Yesterday I passed a friend in Columbus Circle and she asked me if I'd heard back from any of the MFA programs I applied to. That's all anybody asks me these days. A month ago, out of the blue, my days were suddenly punctuated by periodic moments of crushing dread. I would find myself sitting and staring at the calendar on my desk at work for as many as five minutes, my breathing shallow and my heart rate elevated. I didn't expect to hear back from the schools until the final week in March and, as such, that week became the subject of much fatalistic obsession. My own personal emotional time sink.
Shortly after submitting my applications I read "How to Be a Graphic Designer without Losing Your Soul" by Adrian Shaughnessy. Unlike similar graphic design how-to books, Shaugnessy's advice is an invaluable resource with a lot of useful information on how to get a job with or without any professional experience. While I was putting the finishing touches on my application package, my mind was elsewhere, wrapped up in admittedly lame day dreams of 12 hour work days at large design firms, doing everything that was asked of me and soaking up as much knowledge as I could. The fantasy of the (albeit creative) work-a-day world was a defensive mechanism. In applying for school as a self-described outsider, I was less and less sure that my gamble would pay off. I would temporarily assuage my fears by scrolling through my portfolio slides online or catching a glimpse of the extra DVD portfolio cases stacked on my window sill. But those moments would pass and the insecurity would come roaring back in. I kicked myself for ever letting on what I was planning, for ever telling anyone I knew that I'd applied, for laying bare the intensity of my desire to matriculate to friends over dinner.
Work was a realistic option.

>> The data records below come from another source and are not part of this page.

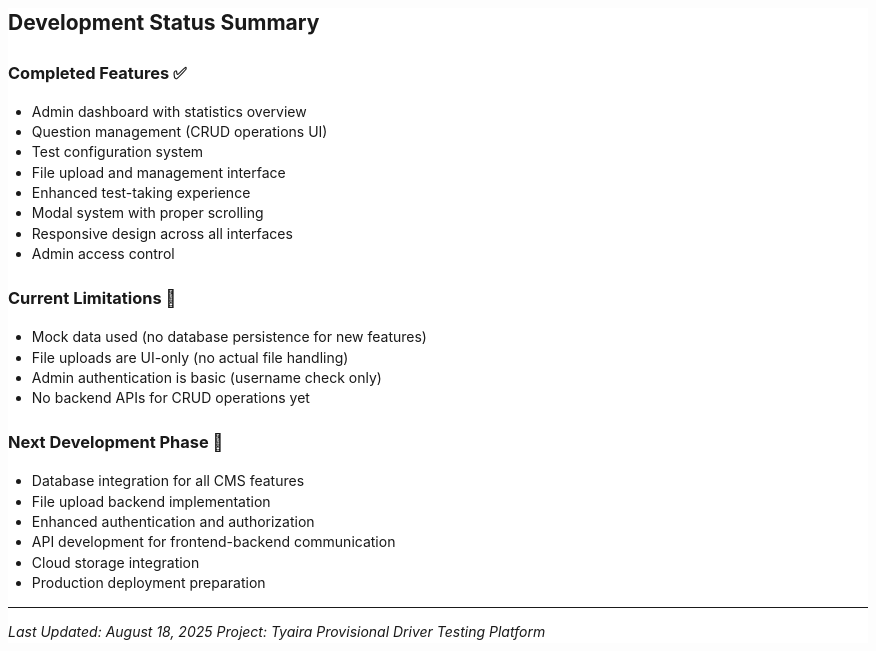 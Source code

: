 ## Development Status Summary

### Completed Features ✅
- Admin dashboard with statistics overview
- Question management (CRUD operations UI)
- Test configuration system
- File upload and management interface
- Enhanced test-taking experience
- Modal system with proper scrolling
- Responsive design across all interfaces
- Admin access control

### Current Limitations 📝
- Mock data used (no database persistence for new features)
- File uploads are UI-only (no actual file handling)
- Admin authentication is basic (username check only)
- No backend APIs for CRUD operations yet

### Next Development Phase 🚀
- Database integration for all CMS features
- File upload backend implementation
- Enhanced authentication and authorization
- API development for frontend-backend communication
- Cloud storage integration
- Production deployment preparation

---

*Last Updated: August 18, 2025*
*Project: Tyaira Provisional Driver Testing Platform*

I wouldn't get into school but I'd get to save $60,000+ and I'd get to avoid the overly romanticized bohemian lifestyle of the impoverished, newly-married grad student. Save your ramen and drippy, Chianti bottle candles. I'd get a job and keep my book and dunny habit. It was a safer choice. I was more secure.
It was also fucking bullshit. Yesterday I got into Parsons The New School For Design and the California College of Arts.
Two down, two to go, fingers crossed. It now seems likely that I'll be in New York for the next five years. It is also assured that in six months I'll be a student again. When I grow up, I'm gonna be a graphic designer.
Or an astronaut fireman.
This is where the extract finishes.